Many consumers don’t realize that most homeowners insurance policies do not cover flood damage or that it typically takes 30 days for a flood policy to take effect. Now is the time to take action and financially prepare for the next flooding event in advance of the Atlantic hurricane season.
Protect what matters with flood insurance. Visit FloodSmart.gov for more information.
Jim Cantore, a recognized face in weather reporting, is known for his live reports from severe weather events. Cantore embodies the passion and knowledge of The Weather Channel, which makes him the weather authority viewers turn to when the forecast turns dire. He has covered every major weather event of the past 30 years, including Hurricanes Katrina, Irene, and Sandy, solidifying his and The Weather Channel’s role as a leading source for severe weather coverage. Cantore is known for his animated, tenacious style both in the field and in the studio.

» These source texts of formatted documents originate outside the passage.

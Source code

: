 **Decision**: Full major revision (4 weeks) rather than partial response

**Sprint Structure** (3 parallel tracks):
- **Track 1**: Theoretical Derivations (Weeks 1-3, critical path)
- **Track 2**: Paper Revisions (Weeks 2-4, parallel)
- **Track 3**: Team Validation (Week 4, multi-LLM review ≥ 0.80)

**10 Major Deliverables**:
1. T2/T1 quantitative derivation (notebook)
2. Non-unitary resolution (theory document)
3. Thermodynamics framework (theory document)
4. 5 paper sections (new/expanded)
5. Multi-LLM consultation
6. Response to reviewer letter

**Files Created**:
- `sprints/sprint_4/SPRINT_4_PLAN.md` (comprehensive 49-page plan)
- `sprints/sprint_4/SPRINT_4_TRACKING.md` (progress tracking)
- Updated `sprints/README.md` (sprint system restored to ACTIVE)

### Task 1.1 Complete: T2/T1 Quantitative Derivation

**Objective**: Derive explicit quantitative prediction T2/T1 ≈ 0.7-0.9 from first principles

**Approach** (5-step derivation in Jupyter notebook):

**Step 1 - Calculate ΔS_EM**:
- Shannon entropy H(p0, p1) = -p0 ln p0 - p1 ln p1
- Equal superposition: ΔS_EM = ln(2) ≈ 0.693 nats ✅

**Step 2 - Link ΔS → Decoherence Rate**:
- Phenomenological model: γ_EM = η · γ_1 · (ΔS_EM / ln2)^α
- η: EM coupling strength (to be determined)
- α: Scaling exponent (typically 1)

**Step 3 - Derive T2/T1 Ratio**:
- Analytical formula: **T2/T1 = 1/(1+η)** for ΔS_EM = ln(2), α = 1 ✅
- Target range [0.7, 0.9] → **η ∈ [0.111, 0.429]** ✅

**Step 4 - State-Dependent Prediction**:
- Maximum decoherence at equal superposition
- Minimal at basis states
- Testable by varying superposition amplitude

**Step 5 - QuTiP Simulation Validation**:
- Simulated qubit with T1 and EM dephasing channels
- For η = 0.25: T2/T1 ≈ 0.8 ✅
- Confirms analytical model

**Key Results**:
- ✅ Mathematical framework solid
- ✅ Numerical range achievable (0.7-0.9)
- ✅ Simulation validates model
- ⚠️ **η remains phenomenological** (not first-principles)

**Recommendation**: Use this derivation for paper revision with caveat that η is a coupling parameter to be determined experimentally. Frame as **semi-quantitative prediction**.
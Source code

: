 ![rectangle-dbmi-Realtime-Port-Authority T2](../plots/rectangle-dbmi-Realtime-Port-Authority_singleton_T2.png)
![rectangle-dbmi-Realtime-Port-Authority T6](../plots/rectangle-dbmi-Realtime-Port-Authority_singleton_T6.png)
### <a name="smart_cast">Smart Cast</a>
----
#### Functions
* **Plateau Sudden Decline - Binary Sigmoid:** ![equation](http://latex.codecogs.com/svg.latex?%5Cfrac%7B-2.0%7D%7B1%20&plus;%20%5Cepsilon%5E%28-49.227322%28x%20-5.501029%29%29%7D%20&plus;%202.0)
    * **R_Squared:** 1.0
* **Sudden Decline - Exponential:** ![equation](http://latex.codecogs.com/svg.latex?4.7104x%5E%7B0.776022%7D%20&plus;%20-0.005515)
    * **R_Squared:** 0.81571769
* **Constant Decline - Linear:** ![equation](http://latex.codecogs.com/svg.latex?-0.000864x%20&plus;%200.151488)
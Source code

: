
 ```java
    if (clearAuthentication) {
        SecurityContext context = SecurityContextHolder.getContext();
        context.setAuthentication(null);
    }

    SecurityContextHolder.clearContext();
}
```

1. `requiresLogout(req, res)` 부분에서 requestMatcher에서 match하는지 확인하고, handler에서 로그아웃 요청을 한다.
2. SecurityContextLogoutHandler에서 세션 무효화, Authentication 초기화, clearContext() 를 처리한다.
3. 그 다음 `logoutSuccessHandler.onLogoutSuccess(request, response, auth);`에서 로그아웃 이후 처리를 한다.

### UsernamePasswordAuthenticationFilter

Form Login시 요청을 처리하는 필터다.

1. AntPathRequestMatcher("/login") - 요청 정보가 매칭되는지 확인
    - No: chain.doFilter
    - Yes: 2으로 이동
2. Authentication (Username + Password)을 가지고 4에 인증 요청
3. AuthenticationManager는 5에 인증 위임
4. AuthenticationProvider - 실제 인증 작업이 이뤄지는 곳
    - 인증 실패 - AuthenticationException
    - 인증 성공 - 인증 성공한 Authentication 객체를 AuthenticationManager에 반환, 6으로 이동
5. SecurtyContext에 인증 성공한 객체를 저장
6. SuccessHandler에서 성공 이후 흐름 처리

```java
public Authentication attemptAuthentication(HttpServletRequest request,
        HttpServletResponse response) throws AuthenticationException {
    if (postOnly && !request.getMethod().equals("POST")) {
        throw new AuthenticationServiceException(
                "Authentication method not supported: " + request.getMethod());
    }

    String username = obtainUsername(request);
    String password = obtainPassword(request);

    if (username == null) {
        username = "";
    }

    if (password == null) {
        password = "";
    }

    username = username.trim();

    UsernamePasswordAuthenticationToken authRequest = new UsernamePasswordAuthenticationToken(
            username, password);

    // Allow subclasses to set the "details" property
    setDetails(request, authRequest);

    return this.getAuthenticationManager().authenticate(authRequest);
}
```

David Maurstad, who has over 35 years of experience in the insurance industry, recently returned to FEMA as the assistant administrator for federal insurance to improve policyholder customer experience, ensure a stable and well-run Federal Insurance Operations, and help adapt to and lead change based on industry changes, trends, and legislation. He returns to FEMA after seven years in the private sector, where he served in executive management positions with an A&E firm and an integrated IT, engineering, and management solutions firm.